UNA GRANDE BATTAGLIA CULTURALE E DI CIVILTA’

All’inizio degli anni ’70 c’erano tante persone che si erano separate dal proprio coniuge, che avevano deciso di interrompere la loro esperienza matrimoniale. Vivevano con tantissimi problemi, in assenza di diritti riconosciuti tra loro e nel rapporto dei figli, quando c’erano. Nacque così, su questa esigenza reale, una legge civile e moderna come quella del “divorzio”. Alcuni cercarono di ostacolarla e furono sconfitti, perché il “paese” era più avanti e capiva quanto fosse giusto e necessario concedere dei diritti a chi aveva esaurito un’esperienza matrimoniale e voleva ricostruirsi una vita di coppia.

Da sempre, poi, alcune donne praticavano l’aborto per i motivi più vari. Erano costrette a farlo clandestinamente, da sole e in maniera umiliante. Andando all’estero, quelle che avevano i soldi per farlo, o altre soffrendo i ferri delle mammane e qualche volta morendo. Dalla comprensione di queste situazioni e guardando avanti e per garantire dei diritti invece che nascondere la testa sotto la sabbia, nacque la legge per la maternità cosciente e responsabile. Un altro passo avanti nel rispetto della persona e anche, mi si permetta di dire, con un atteggiamento di amore per i propri simili e in particolare per le donne, a cui alcuni dal lontano ‘800 e per anni avevano negato anche il diritto di voto.
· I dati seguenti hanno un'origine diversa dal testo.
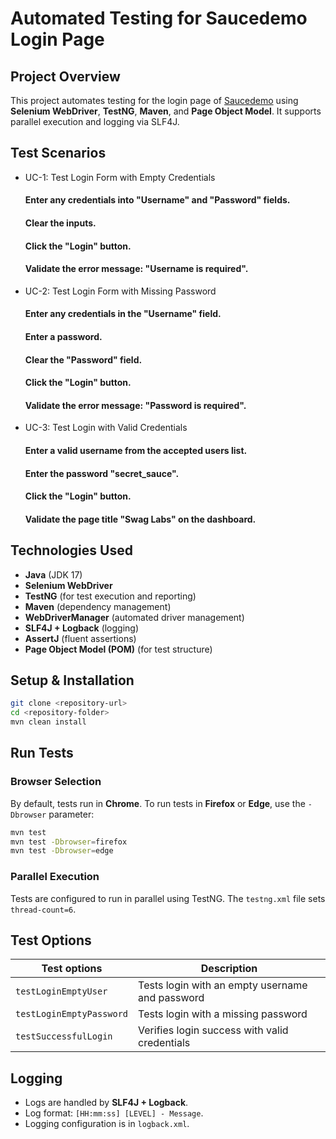 # Automated Testing for Saucedemo Login Page

## Project Overview
This project automates testing for the login page of [Saucedemo](https://www.saucedemo.com/) using **Selenium WebDriver**, **TestNG**, **Maven**, and **Page Object Model**. It supports parallel execution and logging via SLF4J.

## Test Scenarios

- UC-1: Test Login Form with Empty Credentials

  #### Enter any credentials into "Username" and "Password" fields.
  #### Clear the inputs.
  #### Click the "Login" button.
  #### Validate the error message: "Username is required".

- UC-2: Test Login Form with Missing Password
  
  #### Enter any credentials in the "Username" field.
  #### Enter a password.
  #### Clear the "Password" field.
  #### Click the "Login" button.
  #### Validate the error message: "Password is required".

- UC-3: Test Login with Valid Credentials
  #### Enter a valid username from the accepted users list.
  #### Enter the password "secret_sauce".
  #### Click the "Login" button.
  #### Validate the page title "Swag Labs" on the dashboard.

## Technologies Used
- **Java** (JDK 17)
- **Selenium WebDriver**
- **TestNG** (for test execution and reporting)
- **Maven** (dependency management)
- **WebDriverManager** (automated driver management)
- **SLF4J + Logback** (logging)
- **AssertJ** (fluent assertions)
- **Page Object Model (POM)** (for test structure)

## Setup & Installation
```sh
git clone <repository-url>
cd <repository-folder>
mvn clean install
```

## Run Tests
### Browser Selection
By default, tests run in **Chrome**. To run tests in **Firefox** or **Edge**, use the `-Dbrowser` parameter:
```sh
mvn test
mvn test -Dbrowser=firefox
mvn test -Dbrowser=edge
```

### Parallel Execution
Tests are configured to run in parallel using TestNG. The `testng.xml` file sets `thread-count=6`.

## Test Options
| Test options | Description |
|-----------|------------|
| `testLoginEmptyUser` | Tests login with an empty username and password |
| `testLoginEmptyPassword` | Tests login with a missing password |
| `testSuccessfulLogin` | Verifies login success with valid credentials |

## Logging
- Logs are handled by **SLF4J + Logback**.
- Log format: `[HH:mm:ss] [LEVEL] - Message`.
- Logging configuration is in `logback.xml`.

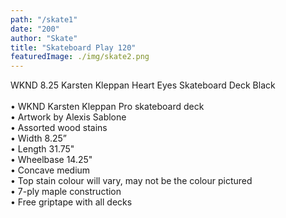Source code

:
 ```yaml
---
path: "/skate1"
date: "200"
author: "Skate"
title: "Skateboard Play 120"
featuredImage: ./img/skate2.png
---
```


WKND 8.25 Karsten Kleppan Heart Eyes Skateboard Deck Black</br>
</br>
• WKND Karsten Kleppan Pro skateboard deck</br>
• Artwork by Alexis Sablone</br>
• Assorted wood stains</br>
• Width 8.25”</br>
• Length 31.75"</br>
• Wheelbase 14.25"</br>
• Concave medium</br>
• Top stain colour will vary, may not be the colour pictured</br>
• 7-ply maple construction</br>
• Free griptape with all decks</br>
Oggi osservando serenamente la società italiana, ci sono alcune persone che amano, vivono e vogliono vivere con altre dello stesso sesso. Una situazione dovuta ad un progresso dei costumi che ha fatto giustizia di tante situazioni dolorose, di tanti segreti ossessivi e indicibili, di tanti suicidi che hanno vissuto gli omosessuali nella maschilista e bigotta Italia. Ma queste persone vivono una situazione di oggettiva emarginazione senza diritti civili che riconoscano la legalità e la normalità della loro unione, come, invece, avviene in tutti i Paesi d’Europa.
Il “decreto Cirinnà” vuole colmare questo vuoto legislativo e questa arretratezza culturale di una parte del nostro Paese. Una legge semplice che risponde alle esigenze delle coppie di persone dello stesso sesso: dalla possibilità della reciproca assistenza in caso di malattia, a quella di godere di alcuni servizi riservati alla coppie eterosessuali, alla possibilità di lascare le cose di proprietà alla persona che si ama… Nessuna equiparazione al matrimonio, come strumentalmente alcuni politici e alcuni opinionisti hanno velenosamente insinuato cercando di boicottare il senso più profondo e giusto della legge, ma solo il riconoscimento di unioni civili.
Oltre a questo esiste un problema riferito all’esistenza di eventuali figli. Una questione molto delicata, perché i bambini sono naturalmente degli esseri fragili e da proteggere. Anche qui la strumentalità (spesso arrivata all’osceno come le accuse a Vendola da parte di un inqualificabile Belpietro…)! Nessuno utero in affitto, nessuna adozione! Chi li agita è falso e sa di esserlo.
L’unica questione che pone l’art. 5 del ddl Cirinnà, noto come la stepchild adoption (l’adozione del figlio del partner), è quella che se una persona, che ha un figlio e si separa dal proprio coniuge o lo perde, vuole unirsi a una persona del suo stesso sesso, questa possa fungere come genitore adottivo di quel bambino. Senza togliere nulla ai figli delle coppie eterosessuali, quale ragione ci può essere per negare ad una coppia omosessuale di crescere un bambino, figlio naturale di uno dei due, di amarlo e proteggerlo?

La legge Cirinnà andrà come andrà nel nostro squalificato Parlamento, ma la battaglia culturale e civile che vi è contenuta non si fermerà e alla lunga tutti ne riconosceranno giustizia e valore. Magari come la Chiesa, che dopo 40 anni, grazie a un Papa che si chiama Francesco, ha deciso di “accogliere e accompagnare con amore i divorziati”, che altri, con cattiveria insensibile, avevano escluso dalla comunità dei cattolici.